How many lines in the records below contain the word "char"? Answer with the number and nothing else.

====== Extracted data ======

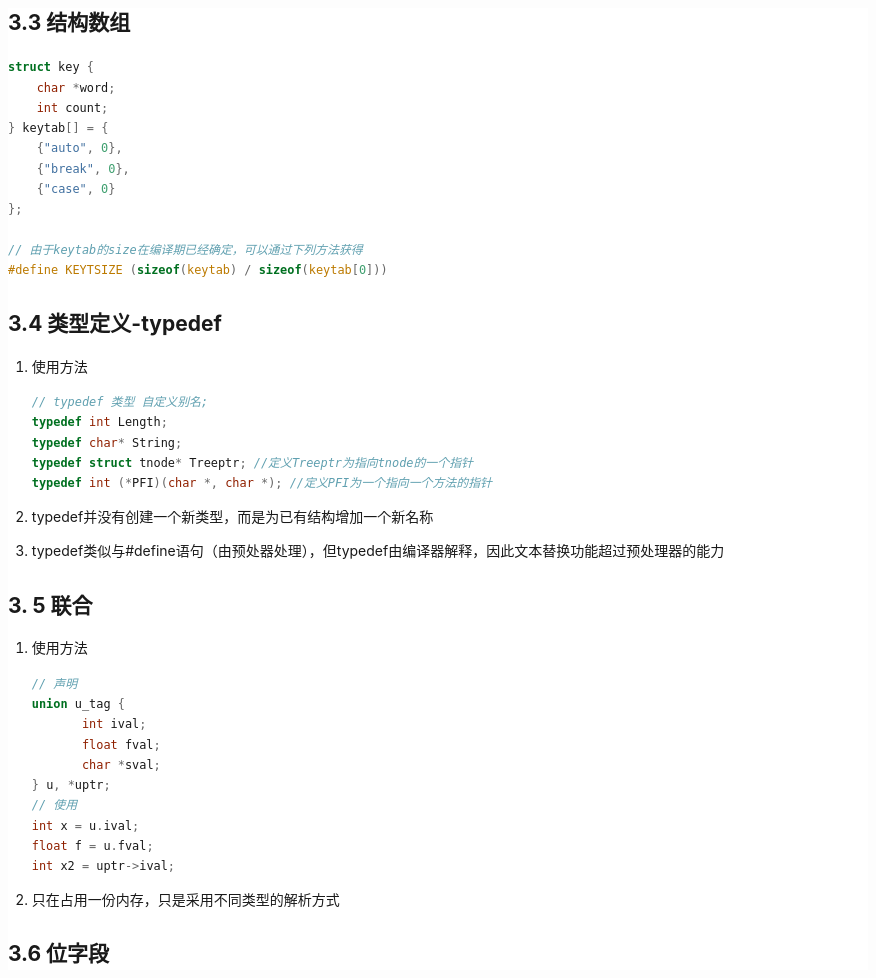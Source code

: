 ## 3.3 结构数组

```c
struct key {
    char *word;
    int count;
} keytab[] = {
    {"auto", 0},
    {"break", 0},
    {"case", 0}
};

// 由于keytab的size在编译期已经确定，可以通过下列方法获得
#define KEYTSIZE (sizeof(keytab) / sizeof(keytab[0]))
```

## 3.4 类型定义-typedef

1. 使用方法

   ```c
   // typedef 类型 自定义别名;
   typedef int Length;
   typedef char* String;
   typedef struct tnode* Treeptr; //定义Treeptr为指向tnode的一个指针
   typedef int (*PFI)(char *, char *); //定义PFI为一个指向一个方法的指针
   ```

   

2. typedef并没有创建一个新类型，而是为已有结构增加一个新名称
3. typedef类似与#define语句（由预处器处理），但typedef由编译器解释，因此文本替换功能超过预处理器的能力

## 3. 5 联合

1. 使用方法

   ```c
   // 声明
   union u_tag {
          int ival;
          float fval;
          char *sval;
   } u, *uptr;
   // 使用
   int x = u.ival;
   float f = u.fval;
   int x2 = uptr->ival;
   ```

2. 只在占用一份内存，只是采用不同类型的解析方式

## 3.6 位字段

======
====== Extracted data ======

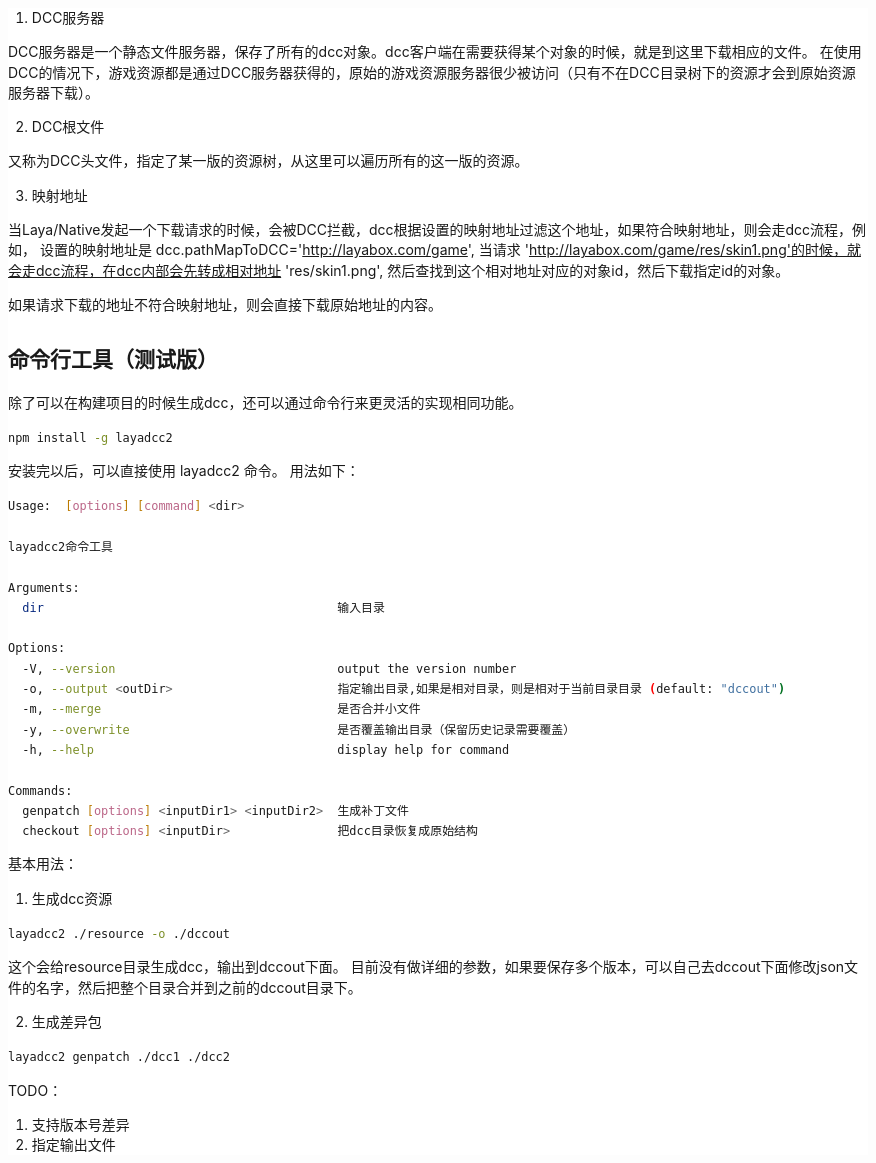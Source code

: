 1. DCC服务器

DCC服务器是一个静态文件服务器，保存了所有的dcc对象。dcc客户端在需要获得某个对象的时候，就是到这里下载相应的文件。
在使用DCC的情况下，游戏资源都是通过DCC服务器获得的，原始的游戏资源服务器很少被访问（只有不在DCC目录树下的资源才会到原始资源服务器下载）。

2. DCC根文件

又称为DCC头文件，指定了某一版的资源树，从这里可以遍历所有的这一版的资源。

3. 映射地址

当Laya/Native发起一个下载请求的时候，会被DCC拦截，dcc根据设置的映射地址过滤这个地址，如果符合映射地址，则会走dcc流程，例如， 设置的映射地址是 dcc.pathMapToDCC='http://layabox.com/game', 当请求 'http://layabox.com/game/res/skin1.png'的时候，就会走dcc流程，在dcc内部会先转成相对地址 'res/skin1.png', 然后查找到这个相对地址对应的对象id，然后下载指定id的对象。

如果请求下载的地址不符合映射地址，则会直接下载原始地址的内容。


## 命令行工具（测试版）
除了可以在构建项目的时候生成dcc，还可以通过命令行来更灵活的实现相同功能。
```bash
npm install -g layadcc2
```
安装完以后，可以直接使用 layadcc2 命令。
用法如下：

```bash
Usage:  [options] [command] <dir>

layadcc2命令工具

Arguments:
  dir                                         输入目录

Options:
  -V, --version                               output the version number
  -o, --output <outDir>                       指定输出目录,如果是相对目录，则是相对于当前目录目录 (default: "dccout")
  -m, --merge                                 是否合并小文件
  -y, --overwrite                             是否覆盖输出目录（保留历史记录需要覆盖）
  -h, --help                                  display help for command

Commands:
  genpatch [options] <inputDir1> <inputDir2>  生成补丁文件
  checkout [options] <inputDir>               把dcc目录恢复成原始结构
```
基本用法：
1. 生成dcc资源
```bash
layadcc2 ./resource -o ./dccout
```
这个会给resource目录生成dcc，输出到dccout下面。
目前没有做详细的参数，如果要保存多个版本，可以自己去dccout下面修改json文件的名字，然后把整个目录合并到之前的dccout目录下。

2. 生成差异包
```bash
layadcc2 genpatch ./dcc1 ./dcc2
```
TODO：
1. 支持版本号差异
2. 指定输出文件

======

Exercise response: 4